======== SUPPLIED MATERIAL ========
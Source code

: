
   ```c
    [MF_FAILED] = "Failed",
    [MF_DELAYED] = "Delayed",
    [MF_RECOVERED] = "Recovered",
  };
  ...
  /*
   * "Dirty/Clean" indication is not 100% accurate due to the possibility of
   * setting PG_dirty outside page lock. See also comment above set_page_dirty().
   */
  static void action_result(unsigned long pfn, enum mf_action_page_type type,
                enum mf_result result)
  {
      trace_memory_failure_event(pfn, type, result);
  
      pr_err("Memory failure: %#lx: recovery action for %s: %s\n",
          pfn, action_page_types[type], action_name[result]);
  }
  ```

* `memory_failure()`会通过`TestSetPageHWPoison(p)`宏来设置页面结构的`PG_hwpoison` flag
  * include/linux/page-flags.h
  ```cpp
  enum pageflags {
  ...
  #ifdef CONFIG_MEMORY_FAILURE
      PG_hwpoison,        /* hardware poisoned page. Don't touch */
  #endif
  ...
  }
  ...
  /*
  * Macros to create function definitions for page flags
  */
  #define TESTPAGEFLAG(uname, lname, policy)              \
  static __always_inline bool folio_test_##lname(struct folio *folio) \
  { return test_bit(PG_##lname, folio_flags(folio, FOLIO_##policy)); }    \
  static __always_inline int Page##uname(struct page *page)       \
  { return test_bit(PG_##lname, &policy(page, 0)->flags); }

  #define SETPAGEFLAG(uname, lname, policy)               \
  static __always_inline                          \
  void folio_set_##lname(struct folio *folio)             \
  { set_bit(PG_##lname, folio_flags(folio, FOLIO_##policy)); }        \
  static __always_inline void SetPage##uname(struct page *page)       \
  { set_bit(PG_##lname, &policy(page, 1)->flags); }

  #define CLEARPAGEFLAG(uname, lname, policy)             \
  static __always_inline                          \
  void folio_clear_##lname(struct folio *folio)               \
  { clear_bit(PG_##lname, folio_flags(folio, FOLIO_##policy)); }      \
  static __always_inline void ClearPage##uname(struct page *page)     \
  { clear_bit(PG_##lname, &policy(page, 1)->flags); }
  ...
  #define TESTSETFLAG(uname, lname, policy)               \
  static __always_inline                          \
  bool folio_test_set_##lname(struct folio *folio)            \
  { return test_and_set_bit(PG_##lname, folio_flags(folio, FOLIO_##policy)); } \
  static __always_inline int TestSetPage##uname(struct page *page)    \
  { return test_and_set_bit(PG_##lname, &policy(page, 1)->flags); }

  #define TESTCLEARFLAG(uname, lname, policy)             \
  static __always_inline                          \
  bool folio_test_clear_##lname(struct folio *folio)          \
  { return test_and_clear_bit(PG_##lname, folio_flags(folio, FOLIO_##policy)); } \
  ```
========
* EXERCISE INSTRUCTIONS *
Reproduce all of the data above, exactly and without omission.

* COMPLETED EXERCISE *
Source code

:
   ```c
    [MF_FAILED] = "Failed",
    [MF_DELAYED] = "Delayed",
    [MF_RECOVERED] = "Recovered",
  };
  ...
  /*
   * "Dirty/Clean" indication is not 100% accurate due to the possibility of
   * setting PG_dirty outside page lock. See also comment above set_page_dirty().
   */
  static void action_result(unsigned long pfn, enum mf_action_page_type type,
                enum mf_result result)
  {
      trace_memory_failure_event(pfn, type, result);
  
      pr_err("Memory failure: %#lx: recovery action for %s: %s\n",
          pfn, action_page_types[type], action_name[result]);
  }
  ```

* `memory_failure()`会通过`TestSetPageHWPoison(p)`宏来设置页面结构的`PG_hwpoison` flag
  * include/linux/page-flags.h
  ```cpp
  enum pageflags {
  ...
  #ifdef CONFIG_MEMORY_FAILURE
      PG_hwpoison,        /* hardware poisoned page. Don't touch */
  #endif
  ...
  }
  ...
  /*
  * Macros to create function definitions for page flags
  */
  #define TESTPAGEFLAG(uname, lname, policy)              \
  static __always_inline bool folio_test_##lname(struct folio *folio) \
  { return test_bit(PG_##lname, folio_flags(folio, FOLIO_##policy)); }    \
  static __always_inline int Page##uname(struct page *page)       \
  { return test_bit(PG_##lname, &policy(page, 0)->flags); }

  #define SETPAGEFLAG(uname, lname, policy)               \
  static __always_inline                          \
  void folio_set_##lname(struct folio *folio)             \
  { set_bit(PG_##lname, folio_flags(folio, FOLIO_##policy)); }        \
  static __always_inline void SetPage##uname(struct page *page)       \
  { set_bit(PG_##lname, &policy(page, 1)->flags); }

  #define CLEARPAGEFLAG(uname, lname, policy)             \
  static __always_inline                          \
  void folio_clear_##lname(struct folio *folio)               \
  { clear_bit(PG_##lname, folio_flags(folio, FOLIO_##policy)); }      \
  static __always_inline void ClearPage##uname(struct page *page)     \
  { clear_bit(PG_##lname, &policy(page, 1)->flags); }
  ...
  #define TESTSETFLAG(uname, lname, policy)               \
  static __always_inline                          \
  bool folio_test_set_##lname(struct folio *folio)            \
  { return test_and_set_bit(PG_##lname, folio_flags(folio, FOLIO_##policy)); } \
  static __always_inline int TestSetPage##uname(struct page *page)    \
  { return test_and_set_bit(PG_##lname, &policy(page, 1)->flags); }

  #define TESTCLEARFLAG(uname, lname, policy)             \
  static __always_inline                          \
  bool folio_test_clear_##lname(struct folio *folio)          \
  { return test_and_clear_bit(PG_##lname, folio_flags(folio, FOLIO_##policy)); } \
  ```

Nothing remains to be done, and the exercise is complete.